Nelle settimane scorse nessuno si è adoperato in questo senso. Non la destra, ed è comprensibile dal momento che elezioni ora, in seguito a una crisi provocata o almeno attribuita ai 5S, permetterebbero di tirare un rigore a porta vuota. Non il Pd, che ha puntato sulla propaganda elettorale, sia contro la destra che contro le ' bizze' di Conte molto più che sulla difesa della stabilità. Non il M5S che è avvitato una strategia confusa e sgangherata fino a trovarsi avviluppato nelle proprie stesse incomprensibili manovre. Neppure Draghi, che non ha concesso a Conte alcun margine di retromarcia se non la resa, anche a costo di rischiare l'esplosione nel momento peggiore per il Paese.

Per il premier, a fronte delle fibrillazioni continue soprattutto di M5S e Lega ma in realtà, in un modo o nell'altro, dell'intera maggioranza, tracciare una linea invalicabile era in realtà una mossa obbligata ed era scontato in partenza che l'eventuale ritiro della delegazione al governo significasse oltrepassare quella linea. La scelta di considerare inaccettabile anche un escamotage politicante come la non partecipazione al voto, facendo filtrare la decisione di non accettare neppure un eventuale rinvio di fronte alle Camere per verificare lo stato della maggioranza, è stato un di più azzardo e probabilmente non condiviso neppure dal capo dello Stato. Mattarella è infatti convinto che tre emergenze congiunte rendano necessaria la permanenza di Draghi a palazzo Chigi almeno sino a dicembre: il completamento degli impegni collegati al Pnrr, il reperimento di fonti energetiche alternative al gas russo e la nuova campagna di vaccinazione di massa in autunno.

Draghi ha invece deciso di correre il rischio senza deviare di un centimetro, senza neppure concedere al leader dei 5S un appiglio per giustificare la retromarcia. È una mossa che ha senso solo se il premier intende cogliere l'occasione per arrivare a un chiarimento definitivo con l'intera maggioranza, in modo da sottrarsi, per quanto possibile, alle previste, anzi alle annunciate scosse telluriche di settembre. Un quadro nel quale i 5S accettassero la resa oggi perché spaventati dalla minaccia di elezioni anticipate ma solo per riprendere la guerriglia interna domani sarebbe, se non proprio un rimedio peggiore del male, pur sempre una situazione inaccettabile. Anche perché la palla passerebbe alla fronda di destra, alla Lega e a Fi, che a differenza di Conte non hanno alcuna paura delle elezioni anticipate e anzi avrebbero tutto da guadagnare nello scioglimento anticipato della legislatura.

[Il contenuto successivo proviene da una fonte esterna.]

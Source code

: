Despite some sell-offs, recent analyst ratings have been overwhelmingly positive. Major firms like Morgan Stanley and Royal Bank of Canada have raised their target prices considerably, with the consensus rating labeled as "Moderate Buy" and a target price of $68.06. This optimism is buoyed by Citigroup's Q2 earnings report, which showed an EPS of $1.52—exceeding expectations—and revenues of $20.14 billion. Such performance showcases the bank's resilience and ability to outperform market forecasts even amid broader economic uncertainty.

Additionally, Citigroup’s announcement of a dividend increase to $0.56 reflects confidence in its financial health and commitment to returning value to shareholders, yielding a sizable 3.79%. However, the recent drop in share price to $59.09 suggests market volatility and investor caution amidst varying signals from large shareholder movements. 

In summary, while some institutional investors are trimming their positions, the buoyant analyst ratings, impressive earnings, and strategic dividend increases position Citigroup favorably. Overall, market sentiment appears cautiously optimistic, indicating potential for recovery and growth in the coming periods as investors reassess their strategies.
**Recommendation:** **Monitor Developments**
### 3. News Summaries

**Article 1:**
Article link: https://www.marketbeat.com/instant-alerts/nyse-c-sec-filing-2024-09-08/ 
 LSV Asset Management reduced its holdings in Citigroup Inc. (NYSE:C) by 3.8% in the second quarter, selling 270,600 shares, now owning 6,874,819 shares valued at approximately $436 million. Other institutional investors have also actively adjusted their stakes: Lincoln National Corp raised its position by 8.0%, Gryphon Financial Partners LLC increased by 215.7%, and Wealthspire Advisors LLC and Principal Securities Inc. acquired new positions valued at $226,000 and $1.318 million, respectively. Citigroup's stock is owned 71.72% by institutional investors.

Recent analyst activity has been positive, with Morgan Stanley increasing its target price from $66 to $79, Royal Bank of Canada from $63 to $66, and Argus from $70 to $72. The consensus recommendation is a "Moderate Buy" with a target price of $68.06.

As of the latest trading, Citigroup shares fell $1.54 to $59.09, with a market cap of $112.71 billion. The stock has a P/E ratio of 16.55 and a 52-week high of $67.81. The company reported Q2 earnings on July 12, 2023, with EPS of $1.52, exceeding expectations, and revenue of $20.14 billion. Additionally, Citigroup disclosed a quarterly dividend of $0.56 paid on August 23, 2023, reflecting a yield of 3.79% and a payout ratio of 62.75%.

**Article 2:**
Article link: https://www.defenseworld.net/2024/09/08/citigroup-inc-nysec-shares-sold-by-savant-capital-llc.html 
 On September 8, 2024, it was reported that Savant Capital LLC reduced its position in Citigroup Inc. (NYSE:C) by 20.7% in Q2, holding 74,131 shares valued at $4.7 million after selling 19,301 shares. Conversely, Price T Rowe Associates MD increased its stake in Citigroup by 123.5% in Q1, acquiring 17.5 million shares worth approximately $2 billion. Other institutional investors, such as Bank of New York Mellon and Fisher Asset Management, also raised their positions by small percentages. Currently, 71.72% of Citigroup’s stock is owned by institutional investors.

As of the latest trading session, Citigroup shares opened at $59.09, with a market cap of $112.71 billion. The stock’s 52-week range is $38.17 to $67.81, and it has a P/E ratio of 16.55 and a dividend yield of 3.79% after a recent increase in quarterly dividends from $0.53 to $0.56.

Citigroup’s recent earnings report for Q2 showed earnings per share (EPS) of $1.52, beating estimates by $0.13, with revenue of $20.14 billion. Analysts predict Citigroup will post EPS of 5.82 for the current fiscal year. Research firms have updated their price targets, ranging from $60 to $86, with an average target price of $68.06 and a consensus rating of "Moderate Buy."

È dunque probabile che Draghi faccia davvero il possibile per rendere questa mano quella risolutiva, ma è molto difficile che ci riesca e le difficoltà aumenteranno di giorno in giorno dopo l'estate. Più probabilmente quella di oggi, sempre che si riesca davvero a evitare una crisi che ieri mattina sembrava certa e ieri sera improbabile ma non impossibile, sarà una tregua e nulla di più. Governo e Parlamento dovrebbero pertanto ingranare la quinta e mettersi a correre, con l'obiettivo di raggiungere in anticipo i traguardi mettendo al sicuro il Paese anche ove nei prossimi mesi la tregua dovesse saltare. Dopo aver perso anni senza concludere niente sulla riforma elettorale le forze politiche sono ora vicine a un accordo sul proporzionale con soglia di sbarramento al 4 per cento e premio di maggioranza solo oltre la soglia quasi inarrivabile del 45. Dovrebbero procedere come se avessero di fronte settimane e non mesi. Le misure per mettere in sicurezza lo stoccaggio del gas, la campagna di vaccinazione, gli adempimenti del Pnrr e la stessa legge di bilancio dovrebbero procedere a passo di carica.

Perché se anche si eviterà una crisi pericolosissima oggi la tempesta di questi giorni dimostra che anche in futuro non ci sarà nessuna sicurezza.